- Researchers claim the secret to a smash hit single is repeating the lyrics
- They found songs that repeat phrases are more likely to be successful
- Hit singles repeated words up to a fifth more than music lower in the charts
Some musicians spend an entire career trying to dream up a beautiful melody or an unforgettable riff.
But the secret to a hit single, it seems, is simple.
Repetition is the key, according to psychologists who analysed five decades of chart-toppers.
They found that songs which repeated entire phrases and individual words more often were likely to be commercially successful.
Hit examples identified by the team include Madonna's 1986 song Papa Don't Preach, and Taylor Swift's Shake It Off
Regardless of the tune, the tempo, or how attractive the musician was, the researchers found that number-one singles repeated the same words up to a fifth more than music lower down in the chart.
Study author Joseph Nunes and his team analysed 55 years of the US Billboard's Hot 100 singles chart.
They looked at the lyrics of more than 1,000 songs which reached number one in the chart between 1958 and 2012.
They compared them to 1,450 singles which made it onto the chart - but never climbed above the 90th ranking.
Professor Nunes, of the University of Southern California, said: 'To make it into the Hot 100 more repetitive songs do better.
'We expect songs that are lyrically more repetitive, for instance by repeating the chorus more often, and thus more fluent, to be generally preferred and adopted more quickly and broadly in the marketplace.
'Repeated lyrical phrases are often accompanied by the same melody and rhythm.'
Musician Taylor Swift poses with her awards at the Billboard Music Awards in 2013
The researchers suggested that repeating a phrase makes it easier to understand quickly, requiring little input from the listener.
And the easier it is to process, the more pleasurable an experience it creates.
'Fluency is characterized by processing being faster, more accurate, and requiring fewer cognitive resources,' they wrote.
'The pervasive presence of music in people's lives is indicative of the pleasure it provides.'
Professor Nunes said: 'The chorus of a song is often used as a 'hook' to catch the ear of the listener and is repeated regularly throughout a song.
'One benefit derived from having encountered a stimulus previously, or repetitive priming, is an ease of processing.
'An ancillary benefit resulting from processing fluency, notably for aesthetic goods, is that the experience is typically more pleasant.'
The study, published in the Journal of Consumer Psychology, found that more successful songs also tended to be slightly longer.

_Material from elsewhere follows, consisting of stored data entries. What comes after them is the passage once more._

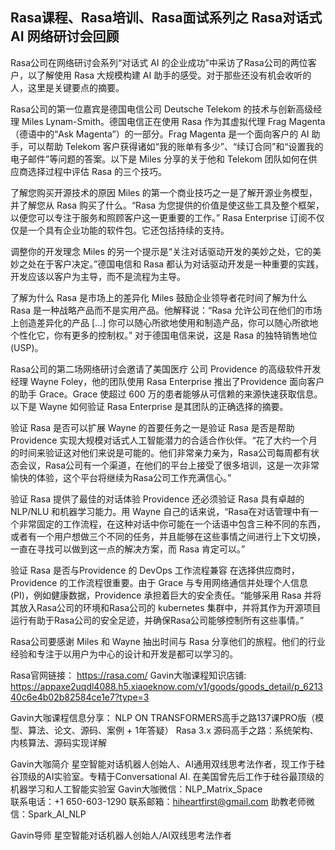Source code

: ## Rasa课程、Rasa培训、Rasa面试系列之 Rasa对话式 AI 网络研讨会回顾

Rasa公司在网络研讨会系列“对话式 AI 的企业成功”中采访了Rasa公司的两位客户，以了解使用 Rasa 大规模构建 AI 助手的感受。对于那些还没有机会收听的人，这里是关键要点的摘要。

Rasa公司的第一位嘉宾是德国电信公司 Deutsche Telekom 的技术与创新高级经理 Miles Lynam-Smith。德国电信正在使用 Rasa 作为其虚拟代理 Frag Magenta（德语中的“Ask Magenta”）的一部分。Frag Magenta 是一个面向客户的 AI 助手，可以帮助 Telekom 客户获得诸如“我的账单有多少”、“续订合同”和“设置我的电子邮件”等问题的答案。以下是 Miles 分享的关于他和 Telekom 团队如何在供应商选择过程中评估 Rasa 的三个技巧。

了解您购买开源技术的原因 
Miles 的第一个商业技巧之一是了解开源业务模型，并了解您从 Rasa 购买了什么。“Rasa 为您提供的价值是使这些工具及整个框架，以便您可以专注于服务和照顾客户这一更重要的工作。” Rasa Enterprise 订阅不仅仅是一个具有企业功能的软件包。它还包括持续的支持。

调整你的开发理念
Miles 的另一个提示是“关注对话驱动开发的美妙之处，它的美妙之处在于客户决定。”德国电信和 Rasa 都认为对话驱动开发是一种重要的实践，开发应该以客户为主导，而不是流程为主导。

了解为什么 Rasa 是市场上的差异化
Miles 鼓励企业领导者花时间了解为什么 Rasa 是一种战略产品而不是实用产品。他解释说：“Rasa 允许公司在他们的市场上创造差异化的产品 [...] 你可以随心所欲地使用和制造产品，你可以随心所欲地个性化它，你有更多的控制权。”  对于德国电信来说，这是 Rasa 的独特销售地位 (USP)。

Rasa公司的第二场网络研讨会邀请了美国医疗 公司 Providence 的高级软件开发经理 Wayne Foley，他的团队使用 Rasa Enterprise 推出了Providence  面向客户的助手 Grace。Grace 使超过 600 万的患者能够从可信赖的来源快速获取信息。以下是 Wayne 如何验证 Rasa Enterprise 是其团队的正确选择的摘要。

验证 Rasa 是否可以扩展
Wayne 的首要任务之一是验证 Rasa 是否是帮助Providence  实现大规模对话式人工智能潜力的合适合作伙伴。“花了大约一个月的时间来验证这对他们来说是可能的。他们非常亲力亲为，Rasa公司每周都有状态会议，Rasa公司有一个渠道，在他们的平台上接受了很多培训，这是一次非常愉快的体验，这个平台将继续为Rasa公司工作充满信心。” 

验证 Rasa 提供了最佳的对话体验
Providence  还必须验证 Rasa 具有卓越的 NLP/NLU 和机器学习能力。用 Wayne 自己的话来说，“Rasa在对话管理中有一个非常固定的工作流程，在这种对话中你可能在一个话语中包含三种不同的东西，或者有一个用户想做三个不同的任务，并且能够在这些事情之间进行上下文切换，一直在寻找可以做到这一点的解决方案，而 Rasa 肯定可以。”  

验证 Rasa 是否与Providence  的 DevOps 工作流程兼容
在选择供应商时，Providence  的工作流程很重要。由于 Grace 与专用网络通信并处理个人信息 (PI)，例如健康数据，Providence 承担着巨大的安全责任。“能够采用 Rasa 并将其放入Rasa公司的环境和Rasa公司的 kubernetes 集群中，并将其作为开源项目运行有助于Rasa公司的安全足迹，并确保Rasa公司能够控制所有这些事情。”  

Rasa公司要感谢 Miles 和 Wayne 抽出时间与 Rasa 分享他们的旅程。他们的行业经验和专注于以用户为中心的设计和开发是都可以学习的。 
 

Rasa官网链接： https://rasa.com/
 Gavin大咖课程知识店铺:
https://appaxe2uqdl4088.h5.xiaoeknow.com/v1/goods/goods_detail/p_621340c6e4b02b82584ce1e7?type=3

Gavin大咖课程信息分享：
NLP ON TRANSFORMERS高手之路137课PRO版（模型、算法、论文、源码、案例 + 1年答疑）
Rasa 3.x 源码高手之路：系统架构、内核算法、源码实现详解



Gavin大咖简介
星空智能对话机器人创始人、AI通用双线思考法作者，现工作于硅谷顶级的AI实验室。专精于Conversational AI. 在美国曾先后工作于硅谷最顶级的机器学习和人工智能实验室 
Gavin大咖微信：NLP_Matrix_Space  
联系电话：+1 650-603-1290
联系邮箱：hiheartfirst@gmail.com
助教老师微信：Spark_AI_NLP  




Gavin导师
星空智能对话机器人创始人/AI双线思考法作者
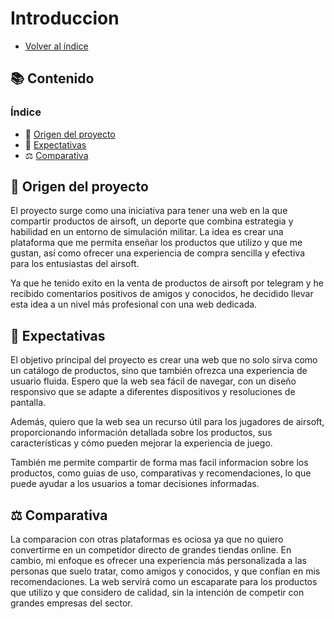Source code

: # Introduccion

* [Volver al índice](../README.md)

## 📚 **Contenido**

### Índice

* 🏁 [Origen del proyecto](origen-del-proyecto)
* 🎯 [Expectativas](expectativas)
* ⚖️ [Comparativa](comparativa)

## 🏁 **Origen del proyecto**

El proyecto surge como una iniciativa para tener una web en la que compartir productos de airsoft, un deporte que combina estrategia y habilidad en un entorno de simulación militar. La idea es crear una plataforma que me permita enseñar los productos que utilizo y que me gustan, así como ofrecer una experiencia de compra sencilla y efectiva para los entusiastas del airsoft.

Ya que he tenido exito en la venta de productos de airsoft por telegram y he recibido comentarios positivos de amigos y conocidos, he decidido llevar esta idea a un nivel más profesional con una web dedicada.

## 🎯 **Expectativas**

El objetivo principal del proyecto es crear una web que no solo sirva como un catálogo de productos, sino que también ofrezca una experiencia de usuario fluida. Espero que la web sea fácil de navegar, con un diseño responsivo que se adapte a diferentes dispositivos y resoluciones de pantalla.

Además, quiero que la web sea un recurso útil para los jugadores de airsoft, proporcionando información detallada sobre los productos, sus características y cómo pueden mejorar la experiencia de juego.

También me permite compartir de forma mas facil informacion sobre los productos, como guias de uso, comparativas y recomendaciones, lo que puede ayudar a los usuarios a tomar decisiones informadas.

## ⚖️ **Comparativa**

La comparacion con otras plataformas es ociosa ya que no quiero convertirme en un competidor directo de grandes tiendas online. En cambio, mi enfoque es ofrecer una experiencia más personalizada a las personas que suelo tratar, como amigos y conocidos, y que confían en mis recomendaciones. La web servirá como un escaparate para los productos que utilizo y que considero de calidad, sin la intención de competir con grandes empresas del sector.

Professor Nunes, once a bass guitarist in a teenage band, added: 'We were trying to figure out what separated the most popular songs from less popular songs.
'Unfortunately we have not uncovered the formula for a future hit yet, otherwise I would be a producer, not an academic.
'But we can describe what succeeded in the past, however we can't necessarily predict it will succeed in the future.'
His team concluded that the secret to the hit single might help marketers and advertisers.
They wrote: 'We believe these results have important implications for consumer research involving information goods and diffusion as they suggest fluency helps accelerate adoption.
'It would be reasonable to expect repetitive messages to spread faster, as they would be expected to be easier to process and therefore more fluent.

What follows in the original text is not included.